Xueqi Cheng
Was Information-Retrieval-Forschung aus der chinesischen IR-Tradition heraus argumentiert — und wie sich ihre Perspektive auf generatives Retrieval vom westlichen Kanon unterscheidet.
Cheng ist seit mehr als zwei Jahrzehnten eine der zentralen Figuren der chinesischen IR-Forschung, mit einem über Jahrzehnte reichenden Publikationsbogen, der Social-Network Analysis, Webdaten und Retrieval durchquert und zuletzt in die generative-Retrieval-Linie konvergiert ist, die seine Gruppe am ICT-CAS veröffentlicht.
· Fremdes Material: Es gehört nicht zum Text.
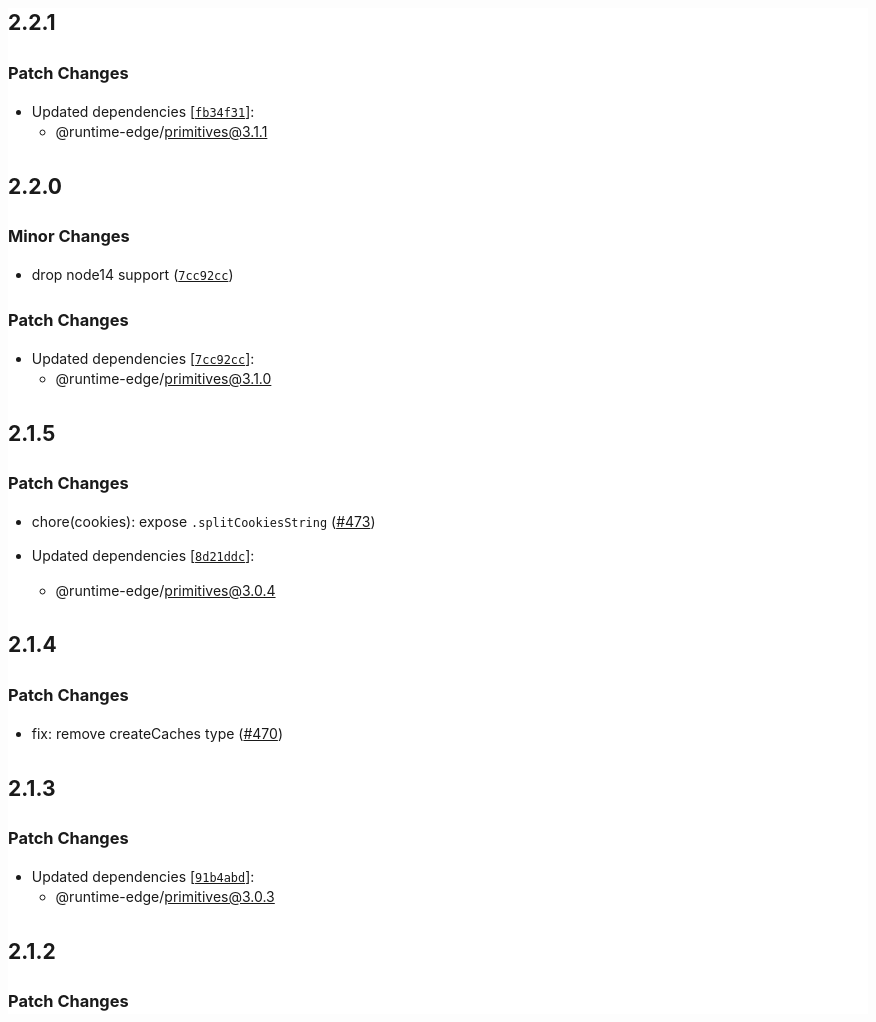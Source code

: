 ## 2.2.1

### Patch Changes

- Updated dependencies [[`fb34f31`](https://github.com/khulnasoft/runtime-edge/commit/fb34f3172cf5f32c8e70151c2dcfdc5913ac8b8c)]:
  - @runtime-edge/primitives@3.1.1

## 2.2.0

### Minor Changes

- drop node14 support ([`7cc92cc`](https://github.com/khulnasoft/runtime-edge/commit/7cc92ccd190c2d96483202d9f2e1a523778d1f48))

### Patch Changes

- Updated dependencies [[`7cc92cc`](https://github.com/khulnasoft/runtime-edge/commit/7cc92ccd190c2d96483202d9f2e1a523778d1f48)]:
  - @runtime-edge/primitives@3.1.0

## 2.1.5

### Patch Changes

- chore(cookies): expose `.splitCookiesString` ([#473](https://github.com/khulnasoft/runtime-edge/pull/473))

- Updated dependencies [[`8d21ddc`](https://github.com/khulnasoft/runtime-edge/commit/8d21ddc0dd9d37abb02a902f69c3902469a22a68)]:
  - @runtime-edge/primitives@3.0.4

## 2.1.4

### Patch Changes

- fix: remove createCaches type ([#470](https://github.com/khulnasoft/runtime-edge/pull/470))

## 2.1.3

### Patch Changes

- Updated dependencies [[`91b4abd`](https://github.com/khulnasoft/runtime-edge/commit/91b4abdd5623c1e26fc990936f649af3f9fb8b1a)]:
  - @runtime-edge/primitives@3.0.3

## 2.1.2

### Patch Changes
Die Arbeit unterscheidet sich in der Gewichtung von der entsprechenden westlichen Literatur: mehr Gewicht auf Graph- und Netzwerkstruktur als Retrieval-Signal, mehr Aufmerksamkeit für Skalierung unter den spezifischen Daten- und Nutzerverhaltensbedingungen des chinesischsprachigen Webs. Für ai100 — das KI-Engines auditiert, die in Sprachumgebungen arbeiten, die von sehr unterschiedlichen Web-Ökosystemen geprägt sind — ist Chengs Linie eines der nützlichsten Korrektive gegen die Annahme, „IR-Forschung“ sei Forschung zum englischen Web mit Übersetzungsetikett.